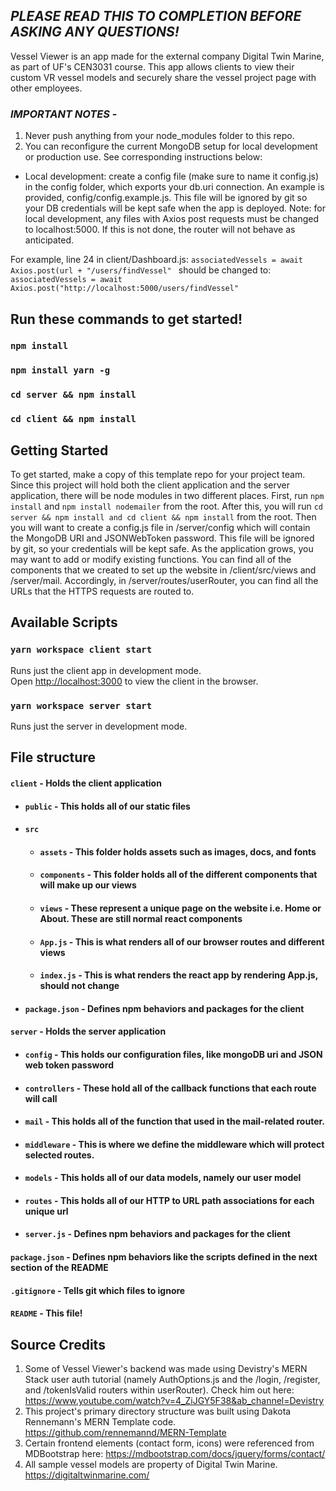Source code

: ## _**PLEASE READ THIS TO COMPLETION BEFORE ASKING ANY QUESTIONS!**_
Vessel Viewer is an app made for the external company Digital Twin Marine, as part of UF's CEN3031 course. This app allows clients to view their custom VR vessel models and securely share the vessel project page with other employees. 

### _**IMPORTANT NOTES**_ - 
1. Never push anything from your node_modules folder to this repo. 
2. You can reconfigure the current MongoDB setup for local development or production use. See corresponding instructions below:

- Local development: create a config file (make sure to name it config.js) in the config folder, which exports your db.uri connection. An example is provided, config/config.example.js. This file will be ignored by git so your DB credentials will be kept safe when the app is deployed. Note: for local development, any files with Axios post requests must be changed to localhost:5000. If this is not done, the router will not behave as anticipated. 

For example, line 24 in client/Dashboard.js: `associatedVessels = await Axios.post(url + "/users/findVessel" `
should be changed to: `associatedVessels = await Axios.post("http://localhost:5000/users/findVessel"`

## Run these commands to get started!

### `npm install`
### `npm install yarn -g`
### `cd server && npm install`
### `cd client && npm install`


## Getting Started
To get started, make a copy of this template repo for your project team.
Since this project will hold both the client application and the server application, there will be node modules in two different places. First, run `npm install` and `npm install nodemailer` from the root. After this, you will run `cd server && npm install and cd client && npm install` from the root.
Then you will want to create a config.js file in /server/config which will contain the MongoDB URI and JSONWebToken password. This file will be ignored by git, so your credentials will be kept safe.
As the application grows, you may want to add or modify existing functions. You can find all of the components that we created to set up the website in /client/src/views and /server/mail. Accordingly, in /server/routes/userRouter, you can find all the URLs that the HTTPS requests are routed to.

## Available Scripts

### `yarn workspace client start`

Runs just the client app in development mode.<br>
Open [http://localhost:3000](http://localhost:3000) to view the client in the browser.


### `yarn workspace server start`

Runs just the server in development mode.<br>


## File structure
#### `client` - Holds the client application
- #### `public` - This holds all of our static files
- #### `src`
    - #### `assets` - This folder holds assets such as images, docs, and fonts
    - #### `components` - This folder holds all of the different components that will make up our views
    - #### `views` - These represent a unique page on the website i.e. Home or About. These are still normal react components
    - #### `App.js` - This is what renders all of our browser routes and different views
    - #### `index.js` - This is what renders the react app by rendering App.js, should not change
- #### `package.json` - Defines npm behaviors and packages for the client
#### `server` - Holds the server application
- #### `config` - This holds our configuration files, like mongoDB uri and JSON web token password
- #### `controllers` - These hold all of the callback functions that each route will call
- #### `mail` - This holds all of the function that used in the mail-related router.
- #### `middleware` - This is where we define the middleware which will protect selected routes.
- #### `models` - This holds all of our data models, namely our user model
- #### `routes` - This holds all of our HTTP to URL path associations for each unique url
- #### `server.js` - Defines npm behaviors and packages for the client
#### `package.json` - Defines npm behaviors like the scripts defined in the next section of the README
#### `.gitignore` - Tells git which files to ignore
#### `README` - This file!

## Source Credits
1. Some of Vessel Viewer's backend was made using Devistry's MERN Stack user auth tutorial (namely AuthOptions.js and the /login, /register, and /tokenIsValid routers within userRouter). Check him out here: https://www.youtube.com/watch?v=4_ZiJGY5F38&ab_channel=Devistry
2. This project's primary directory structure was built using Dakota Rennemann's MERN Template code. https://github.com/rennemannd/MERN-Template
3. Certain frontend elements (contact form, icons) were referenced from MDBootstrap here: https://mdbootstrap.com/docs/jquery/forms/contact/
4. All sample vessel models are property of Digital Twin Marine. https://digitaltwinmarine.com/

• YOUR GOAL
If you see a picture in the listing, skip it while copying everything else exactly.

• RESPONSE TO THIS TASK
Source code

: ## _**PLEASE READ THIS TO COMPLETION BEFORE ASKING ANY QUESTIONS!**_
Vessel Viewer is an app made for the external company Digital Twin Marine, as part of UF's CEN3031 course. This app allows clients to view their custom VR vessel models and securely share the vessel project page with other employees. 

### _**IMPORTANT NOTES**_ - 
1. Never push anything from your node_modules folder to this repo. 
2. You can reconfigure the current MongoDB setup for local development or production use. See corresponding instructions below:

- Local development: create a config file (make sure to name it config.js) in the config folder, which exports your db.uri connection. An example is provided, config/config.example.js. This file will be ignored by git so your DB credentials will be kept safe when the app is deployed. Note: for local development, any files with Axios post requests must be changed to localhost:5000. If this is not done, the router will not behave as anticipated. 

For example, line 24 in client/Dashboard.js: `associatedVessels = await Axios.post(url + "/users/findVessel" `
should be changed to: `associatedVessels = await Axios.post("http://localhost:5000/users/findVessel"`

## Run these commands to get started!

### `npm install`
### `npm install yarn -g`
### `cd server && npm install`
### `cd client && npm install`


## Getting Started
To get started, make a copy of this template repo for your project team.
Since this project will hold both the client application and the server application, there will be node modules in two different places. First, run `npm install` and `npm install nodemailer` from the root. After this, you will run `cd server && npm install and cd client && npm install` from the root.
Then you will want to create a config.js file in /server/config which will contain the MongoDB URI and JSONWebToken password. This file will be ignored by git, so your credentials will be kept safe.
As the application grows, you may want to add or modify existing functions. You can find all of the components that we created to set up the website in /client/src/views and /server/mail. Accordingly, in /server/routes/userRouter, you can find all the URLs that the HTTPS requests are routed to.

## Available Scripts

### `yarn workspace client start`

Runs just the client app in development mode.<br>
Open [http://localhost:3000](http://localhost:3000) to view the client in the browser.


### `yarn workspace server start`

Runs just the server in development mode.<br>


## File structure
#### `client` - Holds the client application
- #### `public` - This holds all of our static files
- #### `src`
    - #### `assets` - This folder holds assets such as images, docs, and fonts
    - #### `components` - This folder holds all of the different components that will make up our views
    - #### `views` - These represent a unique page on the website i.e. Home or About. These are still normal react components
    - #### `App.js` - This is what renders all of our browser routes and different views
    - #### `index.js` - This is what renders the react app by rendering App.js, should not change
- #### `package.json` - Defines npm behaviors and packages for the client
#### `server` - Holds the server application
- #### `config` - This holds our configuration files, like mongoDB uri and JSON web token password
- #### `controllers` - These hold all of the callback functions that each route will call
- #### `mail` - This holds all of the function that used in the mail-related router.
- #### `middleware` - This is where we define the middleware which will protect selected routes.
- #### `models` - This holds all of our data models, namely our user model
- #### `routes` - This holds all of our HTTP to URL path associations for each unique url
- #### `server.js` - Defines npm behaviors and packages for the client
#### `package.json` - Defines npm behaviors like the scripts defined in the next section of the README
#### `.gitignore` - Tells git which files to ignore
#### `README` - This file!

## Source Credits
1. Some of Vessel Viewer's backend was made using Devistry's MERN Stack user auth tutorial (namely AuthOptions.js and the /login, /register, and /tokenIsValid routers within userRouter). Check him out here: https://www.youtube.com/watch?v=4_ZiJGY5F38&ab_channel=Devistry
2. This project's primary directory structure was built using Dakota Rennemann's MERN Template code. https://github.com/rennemannd/MERN-Template
3. Certain frontend elements (contact form, icons) were referenced from MDBootstrap here: https://mdbootstrap.com/docs/jquery/forms/contact/
4. All sample vessel models are property of Digital Twin Marine. https://digitaltwinmarine.com/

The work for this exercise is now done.